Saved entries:

##############################

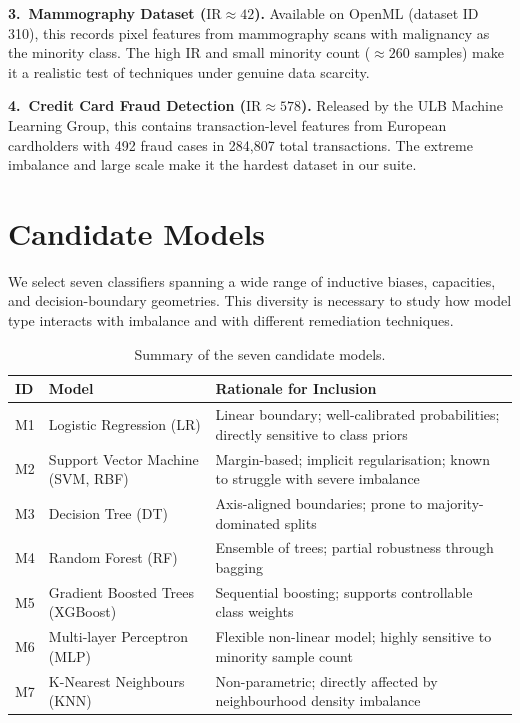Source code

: \documentclass[11pt,a4paper]{article}
\newcommand{\IR}{\mathrm{IR}}
\begin{document}
\textbf{3.~Mammography Dataset ($\IR \approx 42$).} Available on OpenML (dataset ID 310),
this records pixel features from mammography scans with malignancy as the minority class.
The high IR and small minority count ($\approx 260$ samples) make it a realistic test of
techniques under genuine data scarcity.

\textbf{4.~Credit Card Fraud Detection ($\IR \approx 578$).} Released by the ULB Machine
Learning Group, this contains transaction-level features from European cardholders with 492
fraud cases in 284{,}807 total transactions. The extreme imbalance and large scale make it
the hardest dataset in our suite.

\section{Candidate Models}

We select seven classifiers spanning a wide range of inductive biases, capacities, and
decision-boundary geometries. This diversity is necessary to study how model type interacts
with imbalance and with different remediation techniques.

\begin{table}[ht]
\centering
\caption{Summary of the seven candidate models.}
\begin{tabularx}{\textwidth}{llX}
\toprule
\textbf{ID} & \textbf{Model} & \textbf{Rationale for Inclusion} \\
\midrule
M1 & Logistic Regression (LR)       & Linear boundary; well-calibrated probabilities; directly sensitive to class priors \\
M2 & Support Vector Machine (SVM, RBF) & Margin-based; implicit regularisation; known to struggle with severe imbalance \\
M3 & Decision Tree (DT)             & Axis-aligned boundaries; prone to majority-dominated splits \\
M4 & Random Forest (RF)             & Ensemble of trees; partial robustness through bagging \\
M5 & Gradient Boosted Trees (XGBoost) & Sequential boosting; supports controllable class weights \\
M6 & Multi-layer Perceptron (MLP)   & Flexible non-linear model; highly sensitive to minority sample count \\
M7 & K-Nearest Neighbours (KNN)     & Non-parametric; directly affected by neighbourhood density imbalance \\
\bottomrule
\end{tabularx}
\end{table}
\end{document}
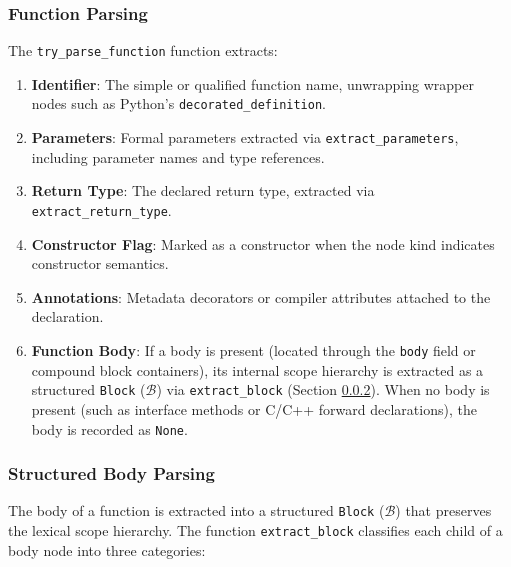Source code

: \subsubsection{Function Parsing}

The \texttt{try\_parse\_function} function extracts:
\begin{enumerate}
  \item \textbf{Identifier}: The simple or qualified function name,
    unwrapping wrapper nodes such as Python's \texttt{decorated\_definition}.
  \item \textbf{Parameters}: Formal parameters extracted via
    \texttt{extract\_parameters}, including parameter names and type references.
  \item \textbf{Return Type}: The declared return type, extracted via
    \texttt{extract\_ret}\-\texttt{urn\_type}.
  \item \textbf{Constructor Flag}: Marked as a constructor when the node kind
    indicates constructor semantics.
  \item \textbf{Annotations}: Metadata decorators or compiler attributes
    attached to the declaration.
  \item \textbf{Function Body}: If a body is present (located through the
    \texttt{body} field or compound block containers), its internal scope
    hierarchy is extracted as a structured \texttt{Block} ($\mathcal{B}$)
    via \texttt{extract\_block} (Section \ref{sec:body_parsing}).
    When no body is present (such as interface methods or C/C++ forward
    declarations), the body is recorded as \texttt{None}.
\end{enumerate}

\subsubsection{Structured Body Parsing}
\label{sec:body_parsing}
\label{sec:body_extraction}

The body of a function is extracted into a structured \texttt{Block}
($\mathcal{B}$) that preserves the lexical scope hierarchy. The
function \texttt{extract\_block} classifies each child of a body node
into three categories:

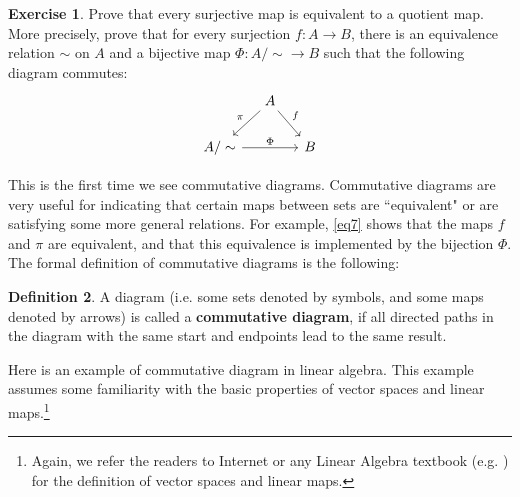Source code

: \documentclass[12pt,b5paper,notitlepage]{article}
\theoremstyle{definition}
\newtheorem{df}{Definition}[section]
\newtheorem{exe}[df]{Exercise}
\theoremstyle{plain}
\numberwithin{equation}{section}
\begin{document}
\begin{exe}
Prove that every surjective map  is equivalent to a quotient map. More precisely, prove that for every surjection $f:A\rightarrow B$, there is an equivalence relation $\sim$ on $A$ and a bijective map $\Phi:{A/\sim}\rightarrow B$ such that the following diagram commutes:
\begin{equation}\label{eq7}
\begin{tikzcd}[column sep=small]
                          & A \arrow[rd, "f"] \arrow[ld, "\pi"'] &   \\
{A/\sim} \arrow[rr, "\Phi"] &                                      & B
\end{tikzcd}
\end{equation}
\end{exe}


This is the first time we see commutative diagrams. Commutative diagrams are very useful for indicating that certain maps between sets are ``equivalent" or are satisfying some more general relations. For example, \eqref{eq7} shows that the maps $f$ and $\pi$ are equivalent, and that this equivalence is implemented by the bijection $\Phi$. The formal definition of commutative diagrams is the following:


\begin{df}
A diagram (i.e. some sets denoted by symbols, and some maps denoted by arrows) is called a \textbf{commutative diagram},  if all directed paths in the diagram with the same start and endpoints lead to the same result.
\end{df}


Here is an example of commutative diagram in linear algebra. This example assumes some familiarity with the basic properties of vector spaces  and linear maps.\footnote{Again, we refer the readers to Internet or any Linear Algebra textbook (e.g. \cite{Axl}) for the definition of vector spaces and linear maps.}
\end{document}
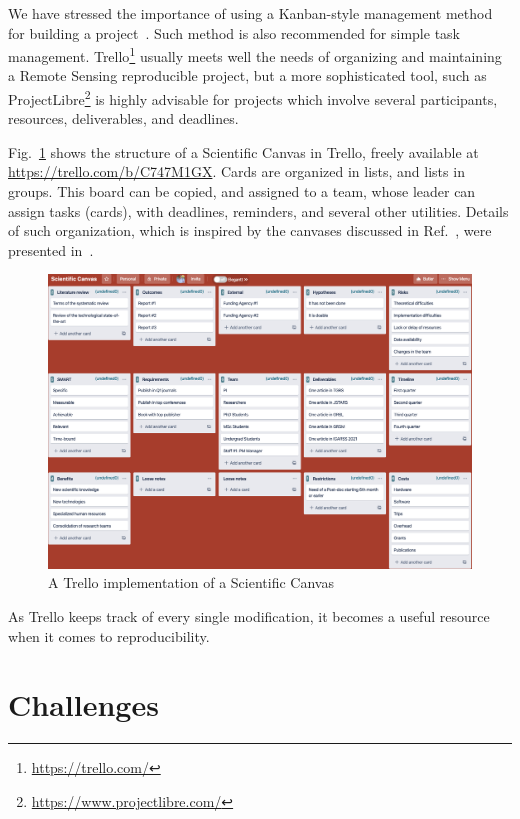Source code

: \documentclass[journal,twoside]{IEEEtran}
\begin{document}
We have stressed the importance of using a Kanban-style management method for building a project~\cite{SuccessfulScientificPublishingfromtheProjecttotheAdvertising}.
Such method is also recommended for simple task management.
Trello\footnote{\url{https://trello.com/}} usually meets well the needs of organizing and maintaining a Remote Sensing reproducible project, but a more sophisticated tool, such as ProjectLibre\footnote{\url{https://www.projectlibre.com/}} is highly advisable for projects which involve several participants, resources, deliverables, and deadlines.

Fig.~\ref{Fig:ScientificCanvas} shows the structure of a Scientific Canvas in Trello, freely available at \url{https://trello.com/b/C747M1GX}.
Cards are organized in lists, and lists in groups.
This board can be copied, and assigned to a team, whose leader can assign tasks (cards), with deadlines, reminders, and several other utilities.
Details of such organization, which is inspired by the canvases discussed in Ref.~\cite{osterwalder2010business}, were presented in~\cite{SuccessfulScientificPublishingfromtheProjecttotheAdvertising}.

\begin{figure}[hbt]
\centering
\includegraphics[width=\linewidth]{ScientificCanvas}
\caption{A Trello implementation of a Scientific Canvas}\label{Fig:ScientificCanvas}
\end{figure}

As Trello keeps track of every single modification, it becomes a useful resource when it comes to reproducibility.

\section{Challenges}
\end{document}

##############################

▶ **Work to complete**: Leaving every picture behind, retype the entries above exactly, from the first line through the line with "techniques under genuine data scarcity.", and stop there.

▶ **Solution to this exercise**:
Source code

: \documentclass[11pt,a4paper]{article}
\newcommand{\IR}{\mathrm{IR}}
\begin{document}
\textbf{3.~Mammography Dataset ($\IR \approx 42$).} Available on OpenML (dataset ID 310),
this records pixel features from mammography scans with malignancy as the minority class.
The high IR and small minority count ($\approx 260$ samples) make it a realistic test of
techniques under genuine data scarcity.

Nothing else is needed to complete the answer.